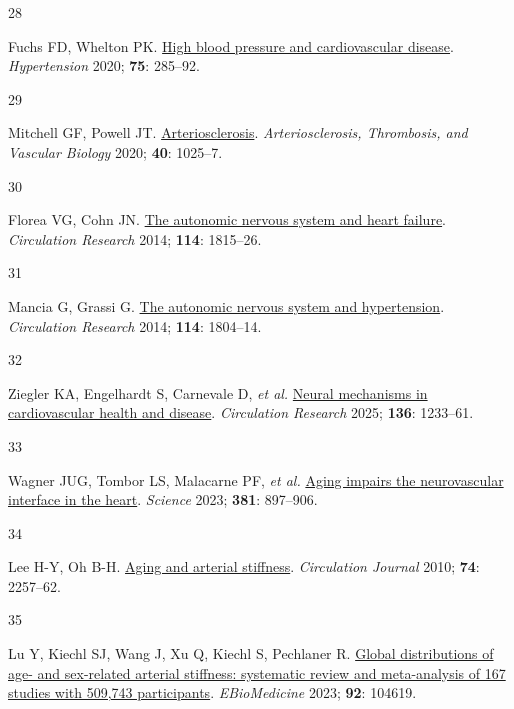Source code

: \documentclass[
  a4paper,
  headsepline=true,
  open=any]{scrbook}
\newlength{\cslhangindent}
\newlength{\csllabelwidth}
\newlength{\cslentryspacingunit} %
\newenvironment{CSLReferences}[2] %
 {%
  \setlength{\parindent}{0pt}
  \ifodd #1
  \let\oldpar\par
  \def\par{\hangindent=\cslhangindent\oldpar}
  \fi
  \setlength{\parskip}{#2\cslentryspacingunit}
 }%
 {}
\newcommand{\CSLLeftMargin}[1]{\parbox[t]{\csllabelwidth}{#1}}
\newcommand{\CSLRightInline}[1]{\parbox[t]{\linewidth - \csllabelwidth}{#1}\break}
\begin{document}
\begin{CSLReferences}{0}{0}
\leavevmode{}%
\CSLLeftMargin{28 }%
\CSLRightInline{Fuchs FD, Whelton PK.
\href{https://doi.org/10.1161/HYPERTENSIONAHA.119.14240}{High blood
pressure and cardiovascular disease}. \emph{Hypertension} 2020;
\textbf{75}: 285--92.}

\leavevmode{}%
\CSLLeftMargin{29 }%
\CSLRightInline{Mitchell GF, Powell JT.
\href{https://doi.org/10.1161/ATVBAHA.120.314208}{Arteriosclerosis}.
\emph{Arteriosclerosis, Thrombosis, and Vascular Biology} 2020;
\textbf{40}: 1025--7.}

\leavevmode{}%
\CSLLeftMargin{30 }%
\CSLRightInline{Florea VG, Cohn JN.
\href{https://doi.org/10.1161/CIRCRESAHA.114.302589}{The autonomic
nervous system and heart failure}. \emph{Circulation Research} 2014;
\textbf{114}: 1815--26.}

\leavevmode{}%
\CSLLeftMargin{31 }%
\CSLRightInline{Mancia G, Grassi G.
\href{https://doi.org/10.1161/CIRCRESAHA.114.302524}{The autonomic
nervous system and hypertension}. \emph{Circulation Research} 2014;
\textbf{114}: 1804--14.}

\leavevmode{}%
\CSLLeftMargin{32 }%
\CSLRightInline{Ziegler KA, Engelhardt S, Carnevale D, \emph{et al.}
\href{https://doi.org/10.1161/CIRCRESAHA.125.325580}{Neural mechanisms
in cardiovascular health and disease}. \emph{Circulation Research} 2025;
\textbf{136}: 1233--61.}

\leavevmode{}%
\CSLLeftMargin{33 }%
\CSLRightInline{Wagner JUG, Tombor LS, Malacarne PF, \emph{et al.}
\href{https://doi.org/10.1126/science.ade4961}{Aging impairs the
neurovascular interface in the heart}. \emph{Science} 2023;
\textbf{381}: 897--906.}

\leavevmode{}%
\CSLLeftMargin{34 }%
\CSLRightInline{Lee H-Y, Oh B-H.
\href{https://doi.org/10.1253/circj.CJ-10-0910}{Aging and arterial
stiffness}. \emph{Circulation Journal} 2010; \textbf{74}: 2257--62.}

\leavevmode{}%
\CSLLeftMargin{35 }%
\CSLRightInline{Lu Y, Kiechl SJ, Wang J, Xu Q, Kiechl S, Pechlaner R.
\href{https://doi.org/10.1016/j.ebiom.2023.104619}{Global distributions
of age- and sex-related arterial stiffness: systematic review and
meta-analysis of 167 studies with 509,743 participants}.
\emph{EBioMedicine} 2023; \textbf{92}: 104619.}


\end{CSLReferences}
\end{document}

════

Your objective:
Please copy out each line of the listing above that contains the string "begin".

Solution for this task:
\begin{document}
\begin{CSLReferences}{0}{0}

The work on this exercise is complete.